● Problem description
Scan the lines below for the word "Show". Copy each line you find it in.

● Exercise data

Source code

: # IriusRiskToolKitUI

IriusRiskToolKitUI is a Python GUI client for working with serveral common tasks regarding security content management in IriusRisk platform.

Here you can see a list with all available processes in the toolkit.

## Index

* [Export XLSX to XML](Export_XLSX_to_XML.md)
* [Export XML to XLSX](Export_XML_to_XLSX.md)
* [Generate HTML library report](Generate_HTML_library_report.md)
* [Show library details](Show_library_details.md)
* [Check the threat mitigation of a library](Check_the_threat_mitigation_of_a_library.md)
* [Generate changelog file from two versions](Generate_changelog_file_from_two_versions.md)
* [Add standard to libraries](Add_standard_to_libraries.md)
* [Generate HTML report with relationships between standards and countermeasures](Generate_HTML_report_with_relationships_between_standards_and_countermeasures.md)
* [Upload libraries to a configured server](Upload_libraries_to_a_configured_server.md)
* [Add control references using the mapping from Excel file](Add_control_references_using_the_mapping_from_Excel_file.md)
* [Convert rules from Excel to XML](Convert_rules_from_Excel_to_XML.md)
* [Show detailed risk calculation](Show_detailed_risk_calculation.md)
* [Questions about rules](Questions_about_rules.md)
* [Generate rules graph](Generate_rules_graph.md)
...
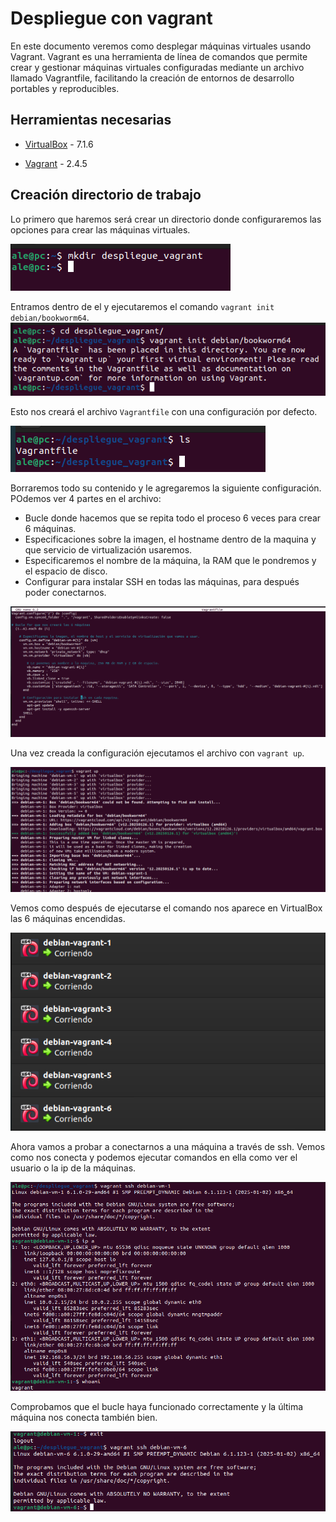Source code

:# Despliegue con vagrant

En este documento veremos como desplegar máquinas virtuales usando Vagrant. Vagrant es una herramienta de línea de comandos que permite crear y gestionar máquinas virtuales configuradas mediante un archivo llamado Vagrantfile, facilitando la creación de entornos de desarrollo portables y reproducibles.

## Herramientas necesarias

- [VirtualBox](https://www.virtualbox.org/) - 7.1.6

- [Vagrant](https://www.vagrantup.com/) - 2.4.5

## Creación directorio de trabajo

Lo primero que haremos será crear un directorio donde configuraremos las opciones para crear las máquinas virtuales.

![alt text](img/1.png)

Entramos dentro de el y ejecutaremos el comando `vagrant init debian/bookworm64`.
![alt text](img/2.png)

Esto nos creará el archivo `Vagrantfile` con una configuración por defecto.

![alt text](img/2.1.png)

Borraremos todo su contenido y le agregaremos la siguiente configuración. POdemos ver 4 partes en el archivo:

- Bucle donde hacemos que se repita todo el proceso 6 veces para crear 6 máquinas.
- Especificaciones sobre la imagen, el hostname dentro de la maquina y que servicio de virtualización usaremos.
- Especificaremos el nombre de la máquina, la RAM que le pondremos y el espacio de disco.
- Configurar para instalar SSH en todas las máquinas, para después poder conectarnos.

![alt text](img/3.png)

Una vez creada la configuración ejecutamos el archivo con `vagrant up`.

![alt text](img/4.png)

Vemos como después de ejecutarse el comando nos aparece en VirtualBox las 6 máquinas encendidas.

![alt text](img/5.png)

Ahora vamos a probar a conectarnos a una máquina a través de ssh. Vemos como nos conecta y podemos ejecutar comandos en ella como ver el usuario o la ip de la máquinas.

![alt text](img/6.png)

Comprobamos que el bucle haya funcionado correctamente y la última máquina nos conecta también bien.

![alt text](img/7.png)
...
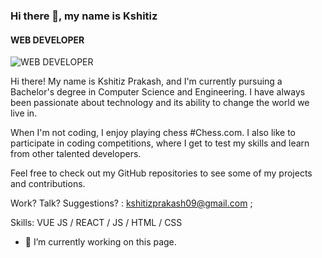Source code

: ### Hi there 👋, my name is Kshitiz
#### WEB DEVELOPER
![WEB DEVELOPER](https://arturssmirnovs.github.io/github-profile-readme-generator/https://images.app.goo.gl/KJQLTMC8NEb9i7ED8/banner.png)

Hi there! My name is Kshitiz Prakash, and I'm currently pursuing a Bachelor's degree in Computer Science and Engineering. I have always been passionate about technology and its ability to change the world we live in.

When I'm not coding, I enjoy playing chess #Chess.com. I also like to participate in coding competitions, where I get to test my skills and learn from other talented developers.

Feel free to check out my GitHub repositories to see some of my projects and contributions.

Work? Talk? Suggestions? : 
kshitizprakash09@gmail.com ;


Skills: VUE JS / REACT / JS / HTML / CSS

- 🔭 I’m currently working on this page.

● Problem solution
* [Show library details](Show_library_details.md)
* [Show detailed risk calculation](Show_detailed_risk_calculation.md)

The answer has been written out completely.